Vasoactive intestinal peptide producing pheochromocytoma and intracardiac thrombosis

A case of pheochromocytoma producing vasoactive intestinal peptide (VIP) and left ventricular thrombus in the absence of cardiomyopathy or wall motion abnormalities on echocardiogram is presented along with a review of the relevant literature. A 30-year-old female of Afghani descent with past medical history of panic attacks presented with fever, cough, sore throat, vomiting, and was found to have an 11 cm adrenal mass consistent with primary adrenocortical adenoma versus carcinoma. Her tumor elicited catechols and vasoactive intestinal peptide.

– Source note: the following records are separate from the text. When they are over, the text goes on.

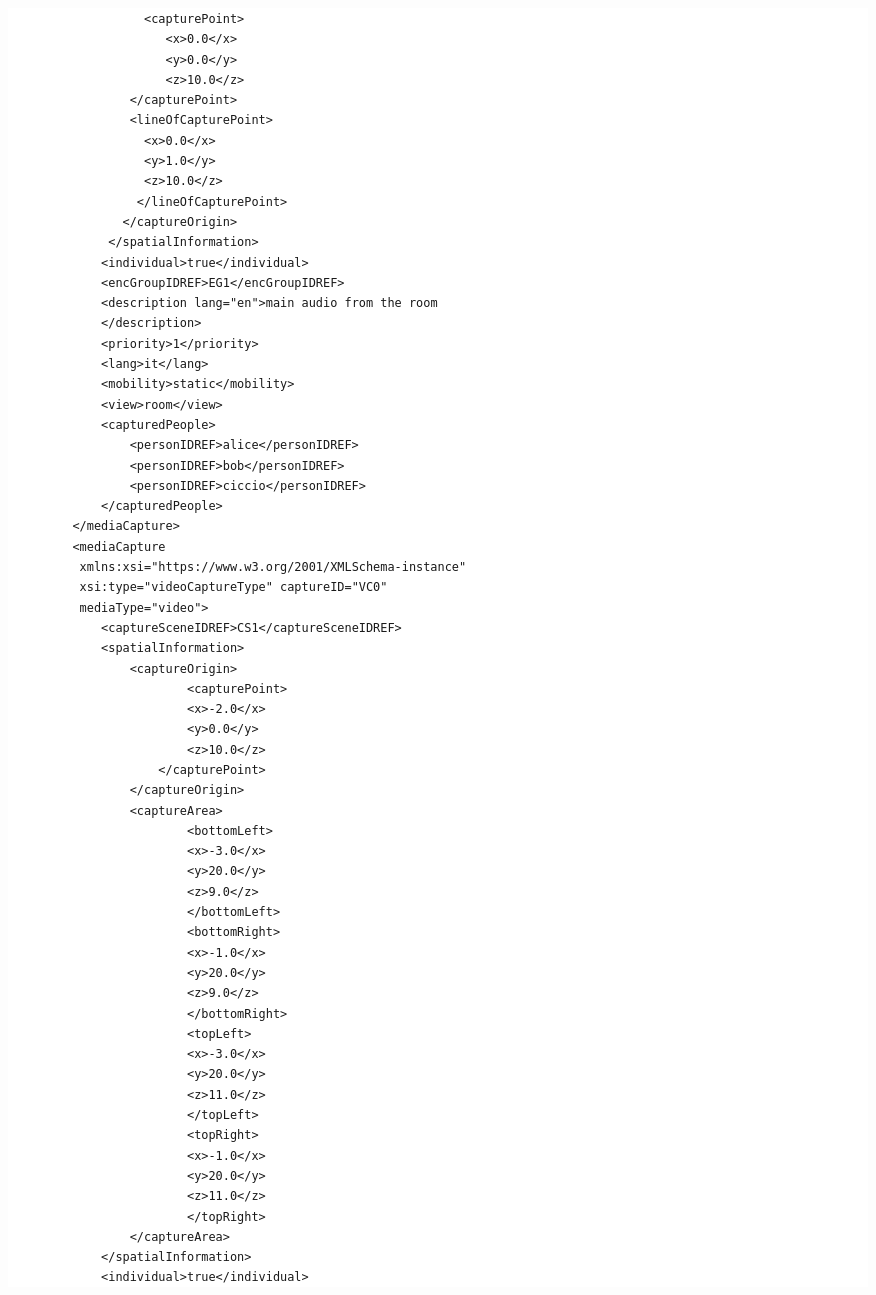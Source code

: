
 ``` {.sourcecode .lang-xml}
                   <capturePoint>
                      <x>0.0</x>
                      <y>0.0</y>
                      <z>10.0</z>
                 </capturePoint>
                 <lineOfCapturePoint>
                   <x>0.0</x>
                   <y>1.0</y>
                   <z>10.0</z>
                  </lineOfCapturePoint>
                </captureOrigin>
              </spatialInformation>
             <individual>true</individual>
             <encGroupIDREF>EG1</encGroupIDREF>
             <description lang="en">main audio from the room
             </description>
             <priority>1</priority>
             <lang>it</lang>
             <mobility>static</mobility>
             <view>room</view>
             <capturedPeople>
                 <personIDREF>alice</personIDREF>
                 <personIDREF>bob</personIDREF>
                 <personIDREF>ciccio</personIDREF>
             </capturedPeople>
         </mediaCapture>
         <mediaCapture
          xmlns:xsi="https://www.w3.org/2001/XMLSchema-instance"
          xsi:type="videoCaptureType" captureID="VC0"
          mediaType="video">
             <captureSceneIDREF>CS1</captureSceneIDREF>
             <spatialInformation>
                 <captureOrigin>
                         <capturePoint>
                         <x>-2.0</x>
                         <y>0.0</y>
                         <z>10.0</z>
                     </capturePoint>
                 </captureOrigin>
                 <captureArea>
                         <bottomLeft>
                         <x>-3.0</x>
                         <y>20.0</y>
                         <z>9.0</z>
                         </bottomLeft>
                         <bottomRight>
                         <x>-1.0</x>
                         <y>20.0</y>
                         <z>9.0</z>
                         </bottomRight>
                         <topLeft>
                         <x>-3.0</x>
                         <y>20.0</y>
                         <z>11.0</z>
                         </topLeft>
                         <topRight>
                         <x>-1.0</x>
                         <y>20.0</y>
                         <z>11.0</z>
                         </topRight>
                 </captureArea>
             </spatialInformation>
             <individual>true</individual>
```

Her hospitalization was complicated by left ventricular thrombosis leading to an embolic injury to her right kidney, respiratory failure, need for transient dialysis and urinary tract infections. She developed a profuse secretory diarrhea and decision was made to treat with empiric octreotide infusion and imodium with improvement in symptoms. She underwent coil and particle embolization followed by resection. Followup PET gallium scan showed no evidence of residual disease or metastasis. VIP producing pheochromocytoma associated with intracardiac thrombosis is rare. Outcomes depend on prompt diagnosis of the pheochromocytoma and multidisciplinary approach to management.